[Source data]
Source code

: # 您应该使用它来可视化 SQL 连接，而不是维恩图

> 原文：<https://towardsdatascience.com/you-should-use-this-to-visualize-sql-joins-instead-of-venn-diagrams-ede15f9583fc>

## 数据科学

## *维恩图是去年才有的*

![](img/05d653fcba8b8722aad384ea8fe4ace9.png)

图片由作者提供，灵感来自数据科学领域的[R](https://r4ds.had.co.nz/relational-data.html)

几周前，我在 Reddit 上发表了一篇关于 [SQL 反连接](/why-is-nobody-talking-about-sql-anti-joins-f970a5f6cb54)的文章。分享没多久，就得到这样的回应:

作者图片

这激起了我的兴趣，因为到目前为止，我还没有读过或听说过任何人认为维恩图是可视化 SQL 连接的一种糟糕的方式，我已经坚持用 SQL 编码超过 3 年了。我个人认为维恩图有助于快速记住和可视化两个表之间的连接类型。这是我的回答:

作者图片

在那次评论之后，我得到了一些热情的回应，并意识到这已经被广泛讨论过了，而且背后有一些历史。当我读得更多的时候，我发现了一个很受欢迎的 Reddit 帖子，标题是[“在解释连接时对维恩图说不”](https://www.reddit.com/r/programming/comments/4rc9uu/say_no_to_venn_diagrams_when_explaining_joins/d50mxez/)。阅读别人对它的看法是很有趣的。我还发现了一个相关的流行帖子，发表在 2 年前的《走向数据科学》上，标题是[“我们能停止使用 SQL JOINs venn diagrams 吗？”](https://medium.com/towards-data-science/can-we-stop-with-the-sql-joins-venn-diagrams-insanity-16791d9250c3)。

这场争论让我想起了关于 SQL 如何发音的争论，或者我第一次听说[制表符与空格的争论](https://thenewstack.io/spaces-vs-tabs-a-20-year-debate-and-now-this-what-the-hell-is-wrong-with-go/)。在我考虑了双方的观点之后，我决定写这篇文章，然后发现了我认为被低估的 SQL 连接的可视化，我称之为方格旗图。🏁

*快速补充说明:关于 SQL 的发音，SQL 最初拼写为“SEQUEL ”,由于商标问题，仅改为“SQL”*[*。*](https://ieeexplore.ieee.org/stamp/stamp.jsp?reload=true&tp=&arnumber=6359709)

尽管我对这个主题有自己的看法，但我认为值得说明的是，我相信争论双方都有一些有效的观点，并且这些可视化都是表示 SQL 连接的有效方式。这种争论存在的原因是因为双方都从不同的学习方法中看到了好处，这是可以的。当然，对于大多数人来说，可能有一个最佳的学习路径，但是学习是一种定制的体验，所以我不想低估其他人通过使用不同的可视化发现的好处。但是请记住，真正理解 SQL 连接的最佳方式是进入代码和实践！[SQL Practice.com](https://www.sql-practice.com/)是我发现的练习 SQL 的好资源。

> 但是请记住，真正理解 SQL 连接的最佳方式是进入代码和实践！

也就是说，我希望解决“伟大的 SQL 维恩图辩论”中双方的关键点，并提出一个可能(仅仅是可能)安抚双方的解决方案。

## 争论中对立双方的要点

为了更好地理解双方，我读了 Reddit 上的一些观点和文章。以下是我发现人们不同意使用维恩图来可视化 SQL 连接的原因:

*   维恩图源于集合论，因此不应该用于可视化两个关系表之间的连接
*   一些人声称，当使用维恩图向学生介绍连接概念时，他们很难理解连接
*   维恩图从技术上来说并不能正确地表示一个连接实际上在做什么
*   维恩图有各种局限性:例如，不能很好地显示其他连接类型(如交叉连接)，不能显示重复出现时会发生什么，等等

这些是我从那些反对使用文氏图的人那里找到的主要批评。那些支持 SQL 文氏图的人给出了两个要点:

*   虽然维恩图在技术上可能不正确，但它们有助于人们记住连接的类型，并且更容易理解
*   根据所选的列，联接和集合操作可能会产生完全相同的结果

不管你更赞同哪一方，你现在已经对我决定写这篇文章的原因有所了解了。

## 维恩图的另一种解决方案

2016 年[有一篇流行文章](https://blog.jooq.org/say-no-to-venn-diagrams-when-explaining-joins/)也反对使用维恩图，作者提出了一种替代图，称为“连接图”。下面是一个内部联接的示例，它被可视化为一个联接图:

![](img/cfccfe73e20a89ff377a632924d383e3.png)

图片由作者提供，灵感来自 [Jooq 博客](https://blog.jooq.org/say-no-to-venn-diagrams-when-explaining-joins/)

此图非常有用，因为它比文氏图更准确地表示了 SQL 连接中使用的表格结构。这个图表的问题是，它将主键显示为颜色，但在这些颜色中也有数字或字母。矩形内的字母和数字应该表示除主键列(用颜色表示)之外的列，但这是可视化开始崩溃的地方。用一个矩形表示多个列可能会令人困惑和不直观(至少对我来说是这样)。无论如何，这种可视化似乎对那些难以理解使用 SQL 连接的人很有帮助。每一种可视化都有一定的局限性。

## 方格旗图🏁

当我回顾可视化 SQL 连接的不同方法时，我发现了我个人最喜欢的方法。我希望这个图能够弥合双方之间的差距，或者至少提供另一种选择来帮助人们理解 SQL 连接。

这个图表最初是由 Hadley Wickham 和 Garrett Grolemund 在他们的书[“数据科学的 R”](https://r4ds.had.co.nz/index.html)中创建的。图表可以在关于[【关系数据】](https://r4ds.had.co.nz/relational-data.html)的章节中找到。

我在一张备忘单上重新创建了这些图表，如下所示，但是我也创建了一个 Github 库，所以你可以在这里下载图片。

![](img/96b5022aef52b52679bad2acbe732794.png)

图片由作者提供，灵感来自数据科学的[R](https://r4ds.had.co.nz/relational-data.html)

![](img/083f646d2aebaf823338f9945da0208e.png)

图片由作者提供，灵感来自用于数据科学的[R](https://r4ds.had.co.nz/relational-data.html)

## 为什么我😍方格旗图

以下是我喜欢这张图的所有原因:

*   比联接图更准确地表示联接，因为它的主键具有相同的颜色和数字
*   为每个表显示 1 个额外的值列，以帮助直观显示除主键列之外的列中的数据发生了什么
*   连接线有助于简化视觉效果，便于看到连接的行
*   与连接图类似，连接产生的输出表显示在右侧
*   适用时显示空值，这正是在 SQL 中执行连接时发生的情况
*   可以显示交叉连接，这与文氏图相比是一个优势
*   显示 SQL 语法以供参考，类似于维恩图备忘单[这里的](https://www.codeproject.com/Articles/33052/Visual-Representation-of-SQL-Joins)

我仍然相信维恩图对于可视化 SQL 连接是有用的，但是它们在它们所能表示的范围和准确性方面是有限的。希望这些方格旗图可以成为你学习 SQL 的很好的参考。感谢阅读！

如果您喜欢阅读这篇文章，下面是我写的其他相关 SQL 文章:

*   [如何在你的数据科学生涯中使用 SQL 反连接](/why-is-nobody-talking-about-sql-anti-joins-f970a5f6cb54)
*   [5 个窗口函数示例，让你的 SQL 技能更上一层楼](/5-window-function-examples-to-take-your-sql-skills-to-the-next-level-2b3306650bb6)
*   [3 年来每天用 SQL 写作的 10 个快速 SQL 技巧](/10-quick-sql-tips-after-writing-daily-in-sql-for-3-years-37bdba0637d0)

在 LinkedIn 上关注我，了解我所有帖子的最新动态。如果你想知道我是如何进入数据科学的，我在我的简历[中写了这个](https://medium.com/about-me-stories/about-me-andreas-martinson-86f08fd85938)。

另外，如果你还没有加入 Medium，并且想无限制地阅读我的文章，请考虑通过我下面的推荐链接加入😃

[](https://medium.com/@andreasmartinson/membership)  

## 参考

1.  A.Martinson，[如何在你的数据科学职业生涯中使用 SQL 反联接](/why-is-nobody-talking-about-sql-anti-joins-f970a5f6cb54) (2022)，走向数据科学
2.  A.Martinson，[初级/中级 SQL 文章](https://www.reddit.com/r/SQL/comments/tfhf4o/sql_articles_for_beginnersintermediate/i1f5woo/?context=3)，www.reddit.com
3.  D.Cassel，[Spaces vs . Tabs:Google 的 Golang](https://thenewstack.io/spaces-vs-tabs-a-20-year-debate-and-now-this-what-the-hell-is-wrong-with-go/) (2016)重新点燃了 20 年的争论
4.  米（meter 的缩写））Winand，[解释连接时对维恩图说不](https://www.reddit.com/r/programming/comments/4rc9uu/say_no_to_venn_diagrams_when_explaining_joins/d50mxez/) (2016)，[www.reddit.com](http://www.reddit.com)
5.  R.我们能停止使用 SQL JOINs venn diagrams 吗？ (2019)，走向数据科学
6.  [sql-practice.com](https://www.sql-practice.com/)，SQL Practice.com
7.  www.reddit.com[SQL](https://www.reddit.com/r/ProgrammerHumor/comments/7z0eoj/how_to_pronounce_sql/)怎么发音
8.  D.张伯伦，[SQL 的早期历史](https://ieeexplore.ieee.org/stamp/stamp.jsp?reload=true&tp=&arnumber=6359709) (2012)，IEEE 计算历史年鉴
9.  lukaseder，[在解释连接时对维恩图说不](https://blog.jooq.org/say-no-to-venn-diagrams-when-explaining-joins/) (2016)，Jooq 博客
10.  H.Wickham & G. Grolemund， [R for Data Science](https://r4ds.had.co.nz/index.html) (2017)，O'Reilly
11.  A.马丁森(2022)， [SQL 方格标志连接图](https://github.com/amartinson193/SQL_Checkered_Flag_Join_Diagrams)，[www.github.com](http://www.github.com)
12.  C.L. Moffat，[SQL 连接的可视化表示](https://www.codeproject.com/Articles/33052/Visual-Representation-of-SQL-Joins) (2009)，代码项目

# [The problem]
Only the lines above starting at the line that holds "您应该使用它来可视化 SQL 连接，而不是维恩图" and ending at the line that holds "图片由作者提供，灵感来自数据科学领域的[R](https" are to be repeated, exactly and in full.

# [Written answer]
: # 您应该使用它来可视化 SQL 连接，而不是维恩图

> 原文：<https://towardsdatascience.com/you-should-use-this-to-visualize-sql-joins-instead-of-venn-diagrams-ede15f9583fc>

## 数据科学

## *维恩图是去年才有的*

![](img/05d653fcba8b8722aad384ea8fe4ace9.png)

图片由作者提供，灵感来自数据科学领域的[R](https://r4ds.had.co.nz/relational-data.html)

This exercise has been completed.